Terror = Décor: Art Now
Despite the fact that the Slovenian exposition Terror = décor: art now in Venice cam away with no prizes, it ranks alongside some of the most interesting projects in this summer’s Biennale. Žiga Kariž works with the theme of the commodification of violence in his project, with the viewpoint that artwork comes back to the viewer.
The equation Terror = décor contains different possible readings for this project. The first interpretation deals with the way in which art appropriates drastic subjects and transforms them into objects of esthetic interest. Most of the pictures/objects capture scenes whose violent content is subordinate to the cold esthetics of luxurious design, suggestive of the screen surfaces of a home cinema. (The presence of one image with a light Mondrianesque composition neutralizes the portrayal of violence, and allows the abstract quality to emerge.) On the other hand we could reverse the formula and interpret the result (Décor = terror) as a warning against the trap in which the pictures/objects are hiding: the fisheye of the camera films everything happening in front of the pictures.
Thus it is impossible to reduce the whole project to the objects physically present in the gallery. The indivisible component he creates is more than anything a system beyond the picture (in the metaphorical and factual meaning of the word), which casts the viewer in the role of the observed. We are able to understand the theme of the reciprocal view, in which image captures the viewer, in the context of art history (in the catalogue the curator of the pavilion, Jurij Krpan, mentions, for example, work by Velázquez and Manet), but at the same time purely contemporary associations of a somewhat sociological nature emerge. The viewer knows that his movement in the gallery is being monitored, and at the same time he watches several screens broadcasting events in Venice homes, in which other pictures/objects were placed. The project Terror = décor then opens up the theme of medialization of privacy, and at the same time the extent of the control which the average citizen exhibits as he moves through public space. Privacy in our time has become a very touchy subject, whether it is at the center of attention in the voyeurism of nosey journalists, the sensational audience that compliments the total exhibitionism of participants in television contests like Big Brother, or in the possibilities of taking advantage of the camera industries and other technologies intended for our protection.

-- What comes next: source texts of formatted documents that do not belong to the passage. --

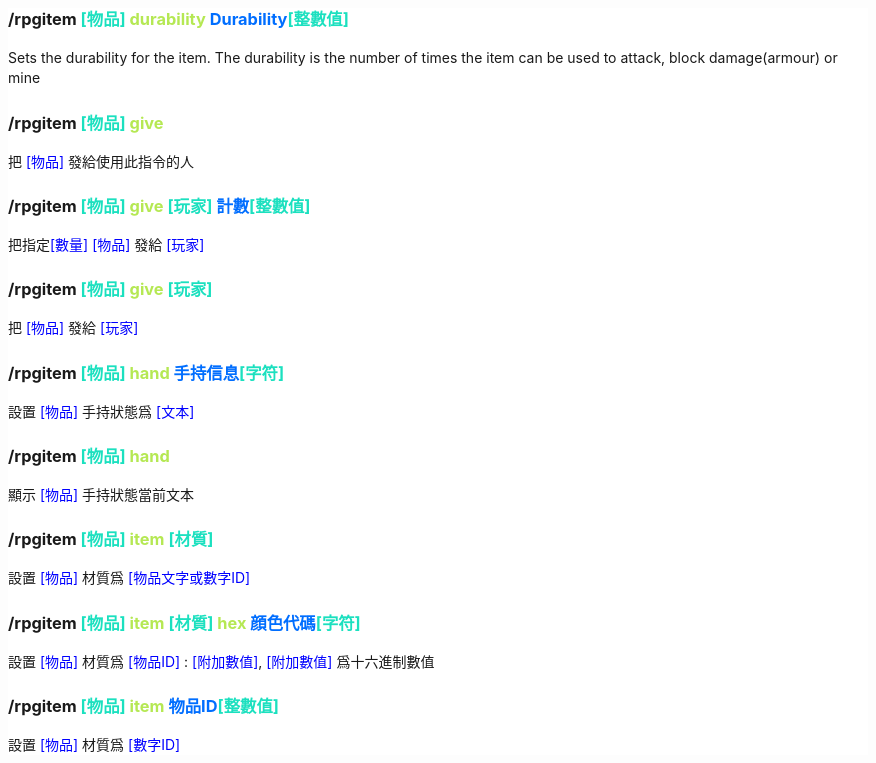 ### /rpgitem <span style='color:#1BE0BF'>[物品]</span> <span style='color:#b5e853'>durability</span> <span style='color:#006EFF'>Durability</span><span style='color:#1BE0BF'>[整數值]</span> 
Sets the durability for the item. The durability is the number of times the item can be used to attack, block damage(armour) or mine

### /rpgitem <span style='color:#1BE0BF'>[物品]</span> <span style='color:#b5e853'>give</span> 
把 <span style='color:#0000ff'>[物品]</span> 發給使用此指令的人

### /rpgitem <span style='color:#1BE0BF'>[物品]</span> <span style='color:#b5e853'>give</span> <span style='color:#1BE0BF'>[玩家]</span> <span style='color:#006EFF'>計數</span><span style='color:#1BE0BF'>[整數值]</span> 
把指定<span style='color:#0000ff'>[數量]</span> <span style='color:#0000ff'>[物品]</span> 發給 <span style='color:#0000ff'>[玩家]</span>

### /rpgitem <span style='color:#1BE0BF'>[物品]</span> <span style='color:#b5e853'>give</span> <span style='color:#1BE0BF'>[玩家]</span> 
把 <span style='color:#0000ff'>[物品]</span> 發給 <span style='color:#0000ff'>[玩家]</span>

### /rpgitem <span style='color:#1BE0BF'>[物品]</span> <span style='color:#b5e853'>hand</span> <span style='color:#006EFF'>手持信息</span><span style='color:#1BE0BF'>[字符]</span> 
設置 <span style='color:#0000ff'>[物品]</span> 手持狀態爲 <span style='color:#0000ff'>[文本]</span>

### /rpgitem <span style='color:#1BE0BF'>[物品]</span> <span style='color:#b5e853'>hand</span> 
顯示 <span style='color:#0000ff'>[物品]</span> 手持狀態當前文本

### /rpgitem <span style='color:#1BE0BF'>[物品]</span> <span style='color:#b5e853'>item</span> <span style='color:#1BE0BF'>[材質]</span> 
設置 <span style='color:#0000ff'>[物品]</span> 材質爲 <span style='color:#0000ff'>[物品文字或數字ID]</span>

### /rpgitem <span style='color:#1BE0BF'>[物品]</span> <span style='color:#b5e853'>item</span> <span style='color:#1BE0BF'>[材質]</span> <span style='color:#b5e853'>hex</span> <span style='color:#006EFF'>顔色代碼</span><span style='color:#1BE0BF'>[字符]</span> 
設置 <span style='color:#0000ff'>[物品]</span> 材質爲 <span style='color:#0000ff'>[物品ID]</span> : <span style='color:#0000ff'>[附加數值]</span>, <span style='color:#0000ff'>[附加數值]</span> 爲十六進制數值

### /rpgitem <span style='color:#1BE0BF'>[物品]</span> <span style='color:#b5e853'>item</span> <span style='color:#006EFF'>物品ID</span><span style='color:#1BE0BF'>[整數值]</span> 
設置 <span style='color:#0000ff'>[物品]</span> 材質爲 <span style='color:#0000ff'>[數字ID]</span>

Uncovering the mechanism of pictures/objects leads the viewer to reconsider his own role in the entire system, where in place of the traditional economic view the viewer/picture functions with a certain ambiguity.
The viewer becomes a participant in a scene observed by the invisible eyes of someone else. Aside from these interactive aspects, we also find in the exposition artifacts dealing with the problem of the commodification of artwork, its reduction to being merely an object on the market, especially characterized by market value. His map of world art centers with the listed number of galleries, collections, artists and art market turnover is (like the entire Slovenian exposition) a part of the wider intention to map out “what causes the movement of pictures” (see the catalogue for the Slovenian pavilion, text by Blaž Križnik), in other words, what are the rules of law at play in art in its socio-political, economic and historical contexts.
However the key question the Slovenian exposition asks is whether pictures can be something more than mere decoration in a world of terror, and it seems that the work of Žiga Kariž offers a positive response by means of deconstructing the mechanisms of the art market and the function of representation, or as we can read in Igor Zabel’s Bomba v obraze (Bomb in the Picture), published in the catalogue for the Venice exposition: Art can “overcomes its own limitations only by uncovering its own situation.”